Please give the number of lines in the listing that include the word "Create", with no other words.

RECORDS FOR THE TASK ::
▬▬▬
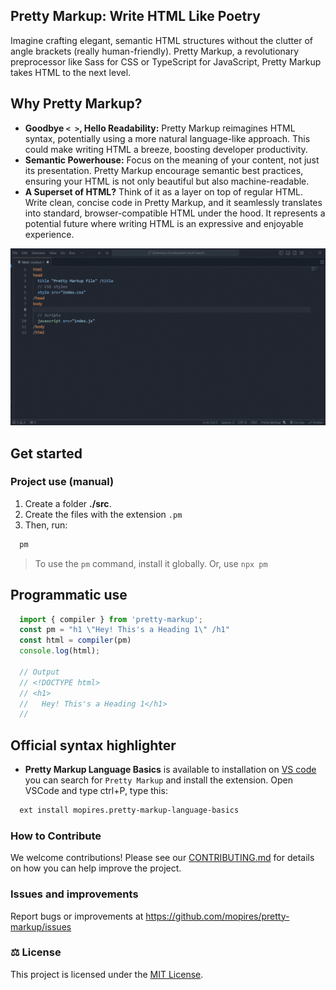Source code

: 
## Pretty Markup: Write HTML Like Poetry

Imagine crafting elegant, semantic HTML structures without the clutter of angle brackets (really human-friendly).  Pretty Markup, a revolutionary preprocessor like Sass for CSS or TypeScript for JavaScript, Pretty Markup takes HTML to the next level.

## Why Pretty Markup?

* **Goodbye `< >`, Hello Readability:** Pretty Markup reimagines HTML syntax, potentially using a more natural language-like approach. This could make writing HTML a breeze, boosting developer productivity.
* **Semantic Powerhouse:**  Focus on the meaning of your content, not just its presentation. Pretty Markup encourage semantic best practices, ensuring your HTML is not only beautiful but also machine-readable.
* **A Superset of HTML?**  Think of it as a layer on top of regular HTML. Write clean, concise code in Pretty Markup, and it seamlessly translates into standard, browser-compatible HTML under the hood. It represents a potential future where writing HTML is an expressive and enjoyable experience.

![Pretty Markup](https://raw.githubusercontent.com/mopires/pretty-markup/main/assets/gif/intellisense.gif)

## Get started 

###  Project use (manual)
1. Create a folder __./src__.
2. Create the files with the extension `.pm`
3. Then, run:

```bash
  pm 
```

> To use the `pm` command, install it globally. Or, use `npx pm`

## Programmatic use
```ts
  import { compiler } from 'pretty-markup';
  const pm = "h1 \"Hey! This's a Heading 1\" /h1"
  const html = compiler(pm)
  console.log(html);

  // Output
  // <!DOCTYPE html>
  // <h1>
  //   Hey! This's a Heading 1</h1>
  //
```


## Official syntax highlighter 
- **Pretty Markup Language Basics** is available to installation on [VS code]("https://marketplace.visualstudio.com/items?itemName=mopires.pretty-markup-language-basics") you can search for `Pretty Markup` and install the extension. Open VSCode and type ctrl+P, type this:

```bash
  ext install mopires.pretty-markup-language-basics
```

### How to Contribute 
We welcome contributions! Please see our [CONTRIBUTING.md](CONTRIBUTING.md) for details on how you can help improve the project.

### Issues and improvements 
Report bugs or improvements at https://github.com/mopires/pretty-markup/issues

### ⚖️ License 
This project is licensed under the [MIT License](LICENSE.txt).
▬▬▬
TASK RESPONSE :: 2